The Andon Cord got pulled a LOT. Yet, it helped immensely.

It became a signal to highlight an anomaly and this bought light on potential defects. When a defect was suspected, an alert got triggered, and a sign board would light up and systems were stopped waiting for the problem to be resolved.

Just installing the Andon Cord wasn't enough though. Here are 4 major things Toyota did to get effective results.

1. Pull the cord, throw an alert

Each employee was highly encouraged to pull the cord. If you don't pull, then you are basically compromising the quality and increasing the cost. That was not an option.

No criticism for pulling the cord - even mistakenly pulling the cord or false-positives never witnessed a criticism.
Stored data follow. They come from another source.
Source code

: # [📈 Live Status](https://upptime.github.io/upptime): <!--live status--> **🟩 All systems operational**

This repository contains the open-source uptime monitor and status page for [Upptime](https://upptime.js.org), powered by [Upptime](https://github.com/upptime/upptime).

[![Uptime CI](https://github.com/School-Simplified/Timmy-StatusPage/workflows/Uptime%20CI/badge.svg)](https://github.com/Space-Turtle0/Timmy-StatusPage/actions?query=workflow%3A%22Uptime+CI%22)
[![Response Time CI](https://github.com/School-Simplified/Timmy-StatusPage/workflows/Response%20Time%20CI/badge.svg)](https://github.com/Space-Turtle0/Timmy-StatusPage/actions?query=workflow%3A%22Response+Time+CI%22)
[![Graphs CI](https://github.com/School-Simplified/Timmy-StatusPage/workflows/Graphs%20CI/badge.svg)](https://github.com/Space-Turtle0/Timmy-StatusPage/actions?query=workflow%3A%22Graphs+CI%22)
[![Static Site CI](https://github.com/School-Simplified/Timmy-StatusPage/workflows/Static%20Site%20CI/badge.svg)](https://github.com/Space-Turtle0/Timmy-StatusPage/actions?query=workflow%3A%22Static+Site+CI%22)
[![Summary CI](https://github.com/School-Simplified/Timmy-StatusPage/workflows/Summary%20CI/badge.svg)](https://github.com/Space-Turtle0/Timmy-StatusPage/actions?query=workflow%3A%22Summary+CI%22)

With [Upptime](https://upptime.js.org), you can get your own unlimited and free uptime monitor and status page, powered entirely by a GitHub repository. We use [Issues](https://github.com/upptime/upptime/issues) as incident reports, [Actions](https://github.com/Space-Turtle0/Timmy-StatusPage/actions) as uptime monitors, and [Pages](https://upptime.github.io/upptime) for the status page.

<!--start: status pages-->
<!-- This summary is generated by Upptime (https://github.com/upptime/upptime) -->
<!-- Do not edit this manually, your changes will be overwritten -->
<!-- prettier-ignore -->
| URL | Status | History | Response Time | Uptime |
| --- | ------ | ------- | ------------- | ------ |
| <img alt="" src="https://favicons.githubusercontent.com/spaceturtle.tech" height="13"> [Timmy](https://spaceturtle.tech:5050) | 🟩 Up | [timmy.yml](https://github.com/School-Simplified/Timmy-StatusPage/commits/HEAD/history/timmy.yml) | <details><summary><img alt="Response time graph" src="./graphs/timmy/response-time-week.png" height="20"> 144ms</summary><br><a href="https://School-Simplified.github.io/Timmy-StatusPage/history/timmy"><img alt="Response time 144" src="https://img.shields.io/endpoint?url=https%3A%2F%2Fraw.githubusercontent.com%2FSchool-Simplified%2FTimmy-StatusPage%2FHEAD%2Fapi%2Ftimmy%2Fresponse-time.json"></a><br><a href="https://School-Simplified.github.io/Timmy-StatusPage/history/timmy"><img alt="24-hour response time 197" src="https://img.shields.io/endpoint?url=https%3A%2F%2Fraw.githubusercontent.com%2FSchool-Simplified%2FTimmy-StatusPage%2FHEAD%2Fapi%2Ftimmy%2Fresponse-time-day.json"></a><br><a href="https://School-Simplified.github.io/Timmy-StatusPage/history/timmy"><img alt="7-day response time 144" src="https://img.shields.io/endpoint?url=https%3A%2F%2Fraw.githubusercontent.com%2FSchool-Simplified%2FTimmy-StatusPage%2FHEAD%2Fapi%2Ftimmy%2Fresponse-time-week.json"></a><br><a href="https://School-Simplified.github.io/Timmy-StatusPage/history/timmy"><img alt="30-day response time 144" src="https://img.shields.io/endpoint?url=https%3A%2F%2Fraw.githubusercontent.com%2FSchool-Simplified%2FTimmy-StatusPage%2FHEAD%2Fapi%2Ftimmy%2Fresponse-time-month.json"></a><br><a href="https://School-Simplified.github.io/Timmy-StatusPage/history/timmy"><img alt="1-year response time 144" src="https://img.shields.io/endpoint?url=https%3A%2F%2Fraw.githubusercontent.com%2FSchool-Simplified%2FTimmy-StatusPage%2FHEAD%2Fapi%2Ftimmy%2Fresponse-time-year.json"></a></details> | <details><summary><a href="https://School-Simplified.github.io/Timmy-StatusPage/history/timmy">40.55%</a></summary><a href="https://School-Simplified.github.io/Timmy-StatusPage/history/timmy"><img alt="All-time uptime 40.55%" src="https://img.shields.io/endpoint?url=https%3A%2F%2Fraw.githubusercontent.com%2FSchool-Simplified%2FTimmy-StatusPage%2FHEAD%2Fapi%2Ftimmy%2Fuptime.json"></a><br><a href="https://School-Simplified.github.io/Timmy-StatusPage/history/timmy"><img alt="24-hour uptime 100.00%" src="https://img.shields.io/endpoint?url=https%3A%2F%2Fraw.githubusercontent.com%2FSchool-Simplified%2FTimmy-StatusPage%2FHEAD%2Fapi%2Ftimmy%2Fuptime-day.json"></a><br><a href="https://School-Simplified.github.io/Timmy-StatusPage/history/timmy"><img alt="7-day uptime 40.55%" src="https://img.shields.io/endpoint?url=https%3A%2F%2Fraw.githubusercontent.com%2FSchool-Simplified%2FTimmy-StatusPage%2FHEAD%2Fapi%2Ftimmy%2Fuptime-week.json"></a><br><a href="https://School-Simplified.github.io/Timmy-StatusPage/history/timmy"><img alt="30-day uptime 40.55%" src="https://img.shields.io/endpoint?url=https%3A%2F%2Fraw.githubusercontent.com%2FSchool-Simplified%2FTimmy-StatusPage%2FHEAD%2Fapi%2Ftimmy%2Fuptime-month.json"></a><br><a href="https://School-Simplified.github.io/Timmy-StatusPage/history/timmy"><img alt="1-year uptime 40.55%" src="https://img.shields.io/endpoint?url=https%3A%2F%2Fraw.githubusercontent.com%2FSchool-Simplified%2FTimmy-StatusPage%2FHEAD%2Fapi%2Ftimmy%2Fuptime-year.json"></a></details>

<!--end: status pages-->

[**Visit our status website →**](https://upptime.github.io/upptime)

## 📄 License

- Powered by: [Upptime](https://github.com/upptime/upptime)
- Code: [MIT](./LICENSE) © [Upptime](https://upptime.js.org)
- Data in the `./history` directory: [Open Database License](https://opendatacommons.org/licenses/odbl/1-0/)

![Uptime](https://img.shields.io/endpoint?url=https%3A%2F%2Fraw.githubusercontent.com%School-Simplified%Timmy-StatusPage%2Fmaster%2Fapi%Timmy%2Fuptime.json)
The entire team was onboard to the idea that a good quality product needs to be shipped and there is no compromise there.

Another way to look at it was - If you hesitate to pull the cord, then essentially we are looking at a compromised car quality. This was not accepted. Quality over quantity

They achieved this by shaping the culture at Toyota.

2. Culture

When a cord is pulled, a manager would walk up to the employee and they would --

  1. Thank the employee for pulling the rope.
  2. Remind them that no defect is small enough to be ignored and encourage to pull the cord and create an alert
  3. And say - "your efforts are appreciated by me and your CEO because you have saved a customer from receiving a defect"

The repetition of this gesture evolved into what we call today "Safety Culture".

The result of this was not just quantified in terms of increased sales and amplified quality at Toyota but each employee would eventually abolish any fear bringing a lot of transparency.

3. Resolve it now

A lot of focus was on resolving the issue at hand now. There is no need for a long bureaucratic process. The manager would essentially ask - "How can I help you?"

Help you and help you now. Eliminating long tail processes means continue to implement and improve at a high pace.

Learning at a high scale needs principals and practicing these principals at all times.

4. Continuous learning

You see, failure is not bad. Look up the dictionary, it never implies that failure is actually a bad thing. Each failure is an opportunity to learn and that's exactly what Toyota did to further improve themselves.

Faster learning, better quality, lesser production costs.


Who is working on these practices now?

Amazon has a Customer Service Andon Cord. This was an established practice of metaphorically pulling an Andon Cord when they noticed a customer was overpaying or had overpaid for a service. They would scan their systems looking for these kinds of potential customer service mismatches. These were considered defects at Amazon because they had a vision of being an organization that was always customer centric.

Netflix also encourages failtures and uses it for their learning. The popular Chaos engineering principles randomly brings down production servers. Developers plan and poke-yoke (mistake proofing) their code.


Andon Cord in Software environments

I think Andon Cord sets a great foundation for introduction of Incident Management in Engineering all around.

Much like Toyota, we all can learn to embrace incidents and look at them as an opportunity to learn.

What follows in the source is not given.